Plain-text document sources
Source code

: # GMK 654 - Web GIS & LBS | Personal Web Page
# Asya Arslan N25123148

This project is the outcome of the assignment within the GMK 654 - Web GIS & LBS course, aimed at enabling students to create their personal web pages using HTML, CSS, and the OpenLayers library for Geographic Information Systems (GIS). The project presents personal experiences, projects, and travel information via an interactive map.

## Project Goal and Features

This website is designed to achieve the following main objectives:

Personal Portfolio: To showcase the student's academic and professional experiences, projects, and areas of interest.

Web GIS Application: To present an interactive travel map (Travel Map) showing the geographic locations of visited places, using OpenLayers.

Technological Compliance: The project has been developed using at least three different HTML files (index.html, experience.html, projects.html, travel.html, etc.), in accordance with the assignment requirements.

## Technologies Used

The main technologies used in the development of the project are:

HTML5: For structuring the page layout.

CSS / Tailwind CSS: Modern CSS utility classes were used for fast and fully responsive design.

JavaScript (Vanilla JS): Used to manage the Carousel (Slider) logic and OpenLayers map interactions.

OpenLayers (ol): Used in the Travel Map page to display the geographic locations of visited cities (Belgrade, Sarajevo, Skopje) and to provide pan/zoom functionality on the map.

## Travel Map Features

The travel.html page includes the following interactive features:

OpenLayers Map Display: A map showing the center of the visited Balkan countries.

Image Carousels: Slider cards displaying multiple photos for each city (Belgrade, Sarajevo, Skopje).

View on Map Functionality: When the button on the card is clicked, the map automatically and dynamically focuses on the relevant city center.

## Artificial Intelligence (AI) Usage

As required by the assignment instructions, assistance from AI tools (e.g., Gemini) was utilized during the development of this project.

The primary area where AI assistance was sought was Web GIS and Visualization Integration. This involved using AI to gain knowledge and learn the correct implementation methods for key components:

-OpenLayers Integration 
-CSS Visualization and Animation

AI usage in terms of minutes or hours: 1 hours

**WHAT IS NEEDED**
Give again exactly, and only, the lines above starting at the one with "This project is" and ending at the one with "Personal Portfolio: To".

**FINAL ANSWER**
This project is the outcome of the assignment within the GMK 654 - Web GIS & LBS course, aimed at enabling students to create their personal web pages using HTML, CSS, and the OpenLayers library for Geographic Information Systems (GIS). The project presents personal experiences, projects, and travel information via an interactive map.

## Project Goal and Features

This website is designed to achieve the following main objectives:

Personal Portfolio: To showcase the student's academic and professional experiences, projects, and areas of interest.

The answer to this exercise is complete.